FBetaScoreAnalyzer re-applies filtering and merging internally at each threshold. Passing high-confidence pre-merged detections would corrupt the sweep. Always run Step 1 with conf_threshold=0.001 and no_merge=True.

import numpy as np
from inference.detect_birds import BirdCallDetector
from evaluation.f_beta_score_analysis import FBetaScoreAnalyzer
from evaluation.filter_and_merge_detections import DetectionFilter
from evaluation.confusion_matrix_analysis import ConfusionMatrixAnalyzer

# Step 1: Run inference at very low confidence, keep raw detections
detector = BirdCallDetector(
    model_path="models/model_name.pt",
    species_mapping="mapping_name",
    conf_threshold=0.001,
)
detector.detect(
    "path/to/audio/folder",
    output_path="results",
    no_merge=True,
)
# Writes: results/raw_detections.json

# Step 2: Sweep confidence thresholds to find the optimal one
analyzer = FBetaScoreAnalyzer(beta=2.0)
results = analyzer.analyze_confidence_thresholds(
    detections_path="results/raw_detections.json",
    labels_path="path/to/labels.csv",
    confidence_thresholds=np.arange(0.00, 1.01, 0.01).tolist(),
)
# Writes: results/f_beta_score_analysis/optimal_thresholds.csv

# Step 3: Apply the optimal threshold and produce merged detections
import pandas as pd
optimal = pd.read_csv("results/f_beta_score_analysis/optimal_thresholds.csv")
best_conf = optimal[optimal["species"] == "Overall_Micro"]["optimal_threshold"].iloc[0]

df = DetectionFilter()
data = df.load_detections("results/raw_detections.json")
merged = df.filter_detections(data, conf_threshold=best_conf)
df.save_results(data, merged, "results/filtered", best_conf, song_gap=0.1)
# Writes: results/filtered/simplified.csv

# Step 4: Compute the confusion matrix
cm_analyzer = ConfusionMatrixAnalyzer(iou_threshold=0.25)
matrix, species = cm_analyzer.analyze(
    detections_path="results/filtered/simplified.csv",
    labels_path="path/to/labels.csv",
    output_path="results/confusion_matrix",
)
# Writes: results/confusion_matrix/confusion_matrix.csv, *.png, metadata.txt

Complete Workflow Script

The following script mirrors the pipeline from the CLI Workflows — Complete Workflow Script. Every parameter is set explicitly for full reproducibility.

import numpy as np
import pandas as pd

from inference.detect_birds import BirdCallDetector
from evaluation.f_beta_score_analysis import FBetaScoreAnalyzer
from evaluation.filter_and_merge_detections import DetectionFilter
from evaluation.confusion_matrix_analysis import ConfusionMatrixAnalyzer

# ── Configuration ─────────────────────────────────────────────────────────────
MODEL_PATH          = "models/Hawaii.pt"
SPECIES_MAPPING     = "Hawaii"
AUDIO_PATH          = "data/audio/"
LABELS_PATH         = "data/labels.csv"
RESULTS_DIR         = "results"

CONF_LOW            = 0.001        # Step 1: capture all raw detections
BETA                = 2.0          # Step 2: F2 weights recall over precision
CONF_RANGE_MIN      = 0.00
CONF_RANGE_MAX      = 1.00
CONF_RANGE_STEP     = 0.01
IOU_THRESHOLD       = 0.25         # Steps 2 & 4: matching strictness
SONG_GAP            = 0.1          # Steps 1, 3: merge gap (seconds)
NMS_IOU             = 0.7          # Step 1: per-clip NMS
NUM_WORKERS_DETECT  = 1
NUM_WORKERS_SWEEP   = 8
OUTPUT_FORMATS      = ["simplified-csv", "json-with-algorithm-metadata"]

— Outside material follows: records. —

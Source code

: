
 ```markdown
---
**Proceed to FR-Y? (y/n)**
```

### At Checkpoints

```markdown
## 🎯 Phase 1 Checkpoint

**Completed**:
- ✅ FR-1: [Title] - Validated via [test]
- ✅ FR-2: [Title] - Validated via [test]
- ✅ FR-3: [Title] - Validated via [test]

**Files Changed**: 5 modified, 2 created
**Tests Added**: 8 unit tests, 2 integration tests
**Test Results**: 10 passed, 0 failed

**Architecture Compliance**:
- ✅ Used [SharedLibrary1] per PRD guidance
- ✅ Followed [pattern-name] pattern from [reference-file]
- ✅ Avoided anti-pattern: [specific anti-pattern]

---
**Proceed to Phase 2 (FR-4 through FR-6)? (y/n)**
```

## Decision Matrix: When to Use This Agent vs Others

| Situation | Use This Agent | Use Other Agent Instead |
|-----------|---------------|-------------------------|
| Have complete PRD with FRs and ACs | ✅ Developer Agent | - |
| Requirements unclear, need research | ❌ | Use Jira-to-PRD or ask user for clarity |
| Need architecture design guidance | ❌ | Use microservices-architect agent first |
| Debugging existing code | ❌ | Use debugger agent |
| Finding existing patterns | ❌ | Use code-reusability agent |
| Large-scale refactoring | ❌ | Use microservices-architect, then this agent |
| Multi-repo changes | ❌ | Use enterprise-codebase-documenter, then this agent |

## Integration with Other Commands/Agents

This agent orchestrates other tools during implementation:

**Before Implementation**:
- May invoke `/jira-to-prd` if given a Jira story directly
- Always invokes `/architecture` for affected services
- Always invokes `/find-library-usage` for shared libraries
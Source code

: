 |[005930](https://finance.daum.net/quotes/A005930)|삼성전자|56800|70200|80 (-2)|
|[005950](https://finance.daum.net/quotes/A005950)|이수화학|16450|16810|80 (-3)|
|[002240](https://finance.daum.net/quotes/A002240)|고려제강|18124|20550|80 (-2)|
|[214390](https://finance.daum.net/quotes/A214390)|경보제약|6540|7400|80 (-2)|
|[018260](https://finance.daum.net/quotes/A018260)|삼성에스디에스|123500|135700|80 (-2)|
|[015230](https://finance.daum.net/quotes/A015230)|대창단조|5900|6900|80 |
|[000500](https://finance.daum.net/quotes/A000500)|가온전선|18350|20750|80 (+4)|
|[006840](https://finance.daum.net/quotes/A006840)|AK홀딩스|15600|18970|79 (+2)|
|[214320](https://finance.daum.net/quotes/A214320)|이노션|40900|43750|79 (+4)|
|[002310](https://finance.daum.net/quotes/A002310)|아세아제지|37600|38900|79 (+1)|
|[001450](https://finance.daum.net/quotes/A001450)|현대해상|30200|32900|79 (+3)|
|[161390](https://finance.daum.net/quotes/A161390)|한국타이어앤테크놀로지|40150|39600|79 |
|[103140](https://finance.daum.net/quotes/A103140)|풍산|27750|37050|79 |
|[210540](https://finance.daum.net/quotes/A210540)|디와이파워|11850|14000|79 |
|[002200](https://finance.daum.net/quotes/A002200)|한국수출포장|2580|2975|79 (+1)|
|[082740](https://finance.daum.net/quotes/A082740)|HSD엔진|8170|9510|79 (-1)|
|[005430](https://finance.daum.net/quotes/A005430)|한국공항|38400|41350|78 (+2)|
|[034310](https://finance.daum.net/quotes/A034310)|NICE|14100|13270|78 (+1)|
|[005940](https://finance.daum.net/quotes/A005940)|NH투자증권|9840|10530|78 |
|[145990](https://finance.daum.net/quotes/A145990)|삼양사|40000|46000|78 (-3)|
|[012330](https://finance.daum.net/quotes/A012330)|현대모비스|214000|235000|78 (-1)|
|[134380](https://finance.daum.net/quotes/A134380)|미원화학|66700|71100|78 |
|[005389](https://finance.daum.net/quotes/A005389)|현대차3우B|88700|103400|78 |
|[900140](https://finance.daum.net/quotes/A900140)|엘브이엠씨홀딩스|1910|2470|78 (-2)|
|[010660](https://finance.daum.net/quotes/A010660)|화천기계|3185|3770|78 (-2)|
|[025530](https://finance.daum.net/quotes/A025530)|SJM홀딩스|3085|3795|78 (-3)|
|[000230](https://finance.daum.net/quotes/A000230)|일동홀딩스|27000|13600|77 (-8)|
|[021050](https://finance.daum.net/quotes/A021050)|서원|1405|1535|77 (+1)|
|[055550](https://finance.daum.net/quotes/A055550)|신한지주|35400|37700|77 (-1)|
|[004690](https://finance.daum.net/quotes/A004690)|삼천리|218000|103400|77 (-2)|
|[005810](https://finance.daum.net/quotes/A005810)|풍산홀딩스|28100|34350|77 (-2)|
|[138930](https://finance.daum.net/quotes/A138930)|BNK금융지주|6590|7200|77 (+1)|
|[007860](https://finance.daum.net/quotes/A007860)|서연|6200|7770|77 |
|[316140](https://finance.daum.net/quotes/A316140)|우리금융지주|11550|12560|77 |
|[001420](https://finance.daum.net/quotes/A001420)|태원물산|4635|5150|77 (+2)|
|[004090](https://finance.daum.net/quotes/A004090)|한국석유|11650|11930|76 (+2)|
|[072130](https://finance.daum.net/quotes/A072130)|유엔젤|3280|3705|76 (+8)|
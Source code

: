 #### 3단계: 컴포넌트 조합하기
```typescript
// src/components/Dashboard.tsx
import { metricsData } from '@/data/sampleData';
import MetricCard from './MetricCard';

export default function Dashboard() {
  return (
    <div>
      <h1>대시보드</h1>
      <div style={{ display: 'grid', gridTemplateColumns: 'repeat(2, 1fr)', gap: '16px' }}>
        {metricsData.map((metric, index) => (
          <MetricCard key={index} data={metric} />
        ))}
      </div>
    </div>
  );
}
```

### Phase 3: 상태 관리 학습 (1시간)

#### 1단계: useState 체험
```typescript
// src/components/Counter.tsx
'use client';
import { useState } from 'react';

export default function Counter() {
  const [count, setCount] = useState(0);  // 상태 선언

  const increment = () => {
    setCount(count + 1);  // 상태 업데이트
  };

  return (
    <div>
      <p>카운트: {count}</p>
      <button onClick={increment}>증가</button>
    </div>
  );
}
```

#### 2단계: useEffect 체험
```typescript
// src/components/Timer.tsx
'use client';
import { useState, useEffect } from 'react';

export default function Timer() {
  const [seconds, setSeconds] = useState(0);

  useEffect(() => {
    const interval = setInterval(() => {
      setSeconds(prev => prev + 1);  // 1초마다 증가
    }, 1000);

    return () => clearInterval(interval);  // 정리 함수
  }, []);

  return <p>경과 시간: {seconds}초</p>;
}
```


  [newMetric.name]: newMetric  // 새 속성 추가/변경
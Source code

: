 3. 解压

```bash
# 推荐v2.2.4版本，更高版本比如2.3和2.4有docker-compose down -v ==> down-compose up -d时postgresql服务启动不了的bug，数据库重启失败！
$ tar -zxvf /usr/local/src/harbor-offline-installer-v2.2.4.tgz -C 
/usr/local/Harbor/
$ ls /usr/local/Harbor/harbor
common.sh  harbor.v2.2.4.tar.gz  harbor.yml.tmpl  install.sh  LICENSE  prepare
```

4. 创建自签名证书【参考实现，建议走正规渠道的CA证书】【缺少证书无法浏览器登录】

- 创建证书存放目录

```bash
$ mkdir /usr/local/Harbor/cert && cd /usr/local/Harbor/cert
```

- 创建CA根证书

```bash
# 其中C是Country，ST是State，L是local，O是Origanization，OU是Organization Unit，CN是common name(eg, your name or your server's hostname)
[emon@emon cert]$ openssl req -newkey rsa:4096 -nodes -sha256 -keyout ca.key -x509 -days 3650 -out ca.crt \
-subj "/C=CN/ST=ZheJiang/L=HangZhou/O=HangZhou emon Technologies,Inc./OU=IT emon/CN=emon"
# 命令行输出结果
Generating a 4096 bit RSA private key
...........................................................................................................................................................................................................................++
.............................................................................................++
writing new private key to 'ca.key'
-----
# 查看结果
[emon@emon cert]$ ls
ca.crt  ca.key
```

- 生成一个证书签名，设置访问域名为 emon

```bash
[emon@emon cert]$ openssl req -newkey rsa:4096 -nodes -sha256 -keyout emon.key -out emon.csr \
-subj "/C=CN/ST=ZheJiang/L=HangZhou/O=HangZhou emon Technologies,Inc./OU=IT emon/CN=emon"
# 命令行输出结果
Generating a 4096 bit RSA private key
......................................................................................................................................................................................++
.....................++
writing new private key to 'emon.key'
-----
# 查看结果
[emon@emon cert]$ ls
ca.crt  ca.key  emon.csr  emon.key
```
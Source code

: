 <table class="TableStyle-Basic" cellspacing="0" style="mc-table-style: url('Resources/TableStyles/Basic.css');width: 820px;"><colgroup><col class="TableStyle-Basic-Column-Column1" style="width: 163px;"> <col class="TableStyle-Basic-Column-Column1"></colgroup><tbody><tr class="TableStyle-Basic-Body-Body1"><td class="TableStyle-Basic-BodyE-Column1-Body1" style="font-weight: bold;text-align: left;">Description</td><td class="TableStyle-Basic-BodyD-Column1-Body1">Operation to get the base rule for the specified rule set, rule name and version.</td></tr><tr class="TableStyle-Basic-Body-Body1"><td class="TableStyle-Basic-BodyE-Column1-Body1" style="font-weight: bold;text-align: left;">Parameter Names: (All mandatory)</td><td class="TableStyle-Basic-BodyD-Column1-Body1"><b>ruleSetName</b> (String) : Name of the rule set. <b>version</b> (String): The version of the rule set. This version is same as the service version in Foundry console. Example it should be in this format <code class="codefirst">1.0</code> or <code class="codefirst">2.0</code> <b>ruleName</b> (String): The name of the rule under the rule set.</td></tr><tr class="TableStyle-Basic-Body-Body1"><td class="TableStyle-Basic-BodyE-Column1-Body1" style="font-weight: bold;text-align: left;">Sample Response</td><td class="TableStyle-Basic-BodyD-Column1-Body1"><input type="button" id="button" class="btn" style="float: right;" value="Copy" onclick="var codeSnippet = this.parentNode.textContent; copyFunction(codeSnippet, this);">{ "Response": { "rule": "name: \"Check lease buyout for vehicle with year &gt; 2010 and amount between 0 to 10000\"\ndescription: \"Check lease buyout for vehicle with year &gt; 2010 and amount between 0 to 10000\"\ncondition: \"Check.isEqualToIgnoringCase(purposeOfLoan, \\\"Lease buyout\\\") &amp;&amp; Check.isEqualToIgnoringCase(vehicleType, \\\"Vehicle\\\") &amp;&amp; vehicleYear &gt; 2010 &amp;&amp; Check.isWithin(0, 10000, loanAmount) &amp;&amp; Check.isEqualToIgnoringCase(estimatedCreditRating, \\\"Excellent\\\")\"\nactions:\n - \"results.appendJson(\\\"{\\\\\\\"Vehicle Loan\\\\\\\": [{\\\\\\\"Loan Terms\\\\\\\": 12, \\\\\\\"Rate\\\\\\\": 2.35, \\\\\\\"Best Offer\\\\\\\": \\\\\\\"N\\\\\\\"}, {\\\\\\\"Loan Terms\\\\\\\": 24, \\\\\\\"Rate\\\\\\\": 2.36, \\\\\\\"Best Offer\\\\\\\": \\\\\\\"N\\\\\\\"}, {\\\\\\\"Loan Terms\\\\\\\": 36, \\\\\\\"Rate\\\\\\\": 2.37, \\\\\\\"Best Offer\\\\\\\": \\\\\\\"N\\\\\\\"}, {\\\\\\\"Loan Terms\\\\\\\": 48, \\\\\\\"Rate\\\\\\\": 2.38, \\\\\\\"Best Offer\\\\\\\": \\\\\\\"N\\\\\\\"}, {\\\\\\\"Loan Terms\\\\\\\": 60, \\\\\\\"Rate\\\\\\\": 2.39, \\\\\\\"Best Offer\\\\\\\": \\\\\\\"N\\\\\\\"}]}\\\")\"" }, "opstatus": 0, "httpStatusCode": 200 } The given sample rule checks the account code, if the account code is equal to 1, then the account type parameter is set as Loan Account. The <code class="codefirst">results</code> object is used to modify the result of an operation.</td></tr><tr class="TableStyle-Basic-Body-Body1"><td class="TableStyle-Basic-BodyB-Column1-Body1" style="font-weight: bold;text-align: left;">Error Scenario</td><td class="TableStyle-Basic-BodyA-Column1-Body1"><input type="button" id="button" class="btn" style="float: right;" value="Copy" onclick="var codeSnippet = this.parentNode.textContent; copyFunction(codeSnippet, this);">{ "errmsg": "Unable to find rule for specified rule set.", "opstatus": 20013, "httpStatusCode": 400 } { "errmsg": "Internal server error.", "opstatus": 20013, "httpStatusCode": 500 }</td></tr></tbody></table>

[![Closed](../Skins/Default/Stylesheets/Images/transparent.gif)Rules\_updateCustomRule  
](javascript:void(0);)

# ── Step 1: Inference ──────────────────────────────────────────────────────────
print("=== Step 1: Inference ===")
detector = BirdCallDetector(
    model_path=MODEL_PATH,
    species_mapping=SPECIES_MAPPING,
    conf_threshold=CONF_LOW,
    nms_iou_threshold=NMS_IOU,
    song_gap_threshold=SONG_GAP,
    num_workers=NUM_WORKERS_DETECT,
)
detector.detect(
    audio_path=AUDIO_PATH,
    output_path=RESULTS_DIR,
    no_merge=True,
)

# ── Step 2: F-beta sweep ───────────────────────────────────────────────────────
print("\n=== Step 2: F-beta score analysis ===")
sweep_output = f"{RESULTS_DIR}/f_beta_score_analysis"

fbeta = FBetaScoreAnalyzer(
    iou_threshold=IOU_THRESHOLD,
    beta=BETA,
    song_gap=SONG_GAP,
)
thresholds = np.arange(CONF_RANGE_MIN, CONF_RANGE_MAX + CONF_RANGE_STEP / 2, CONF_RANGE_STEP).tolist()
results_df = fbeta.analyze_confidence_thresholds(
    detections_path=f"{RESULTS_DIR}/raw_detections.json",
    labels_path=LABELS_PATH,
    confidence_thresholds=thresholds,
    num_workers=NUM_WORKERS_SWEEP,
)

optimal = pd.read_csv(f"{sweep_output}/optimal_thresholds.csv")
best_conf = float(optimal[optimal["species"] == "Overall_Micro"]["optimal_threshold"].iloc[0])
print(f"\nOptimal threshold (micro-average): {best_conf:.2f}")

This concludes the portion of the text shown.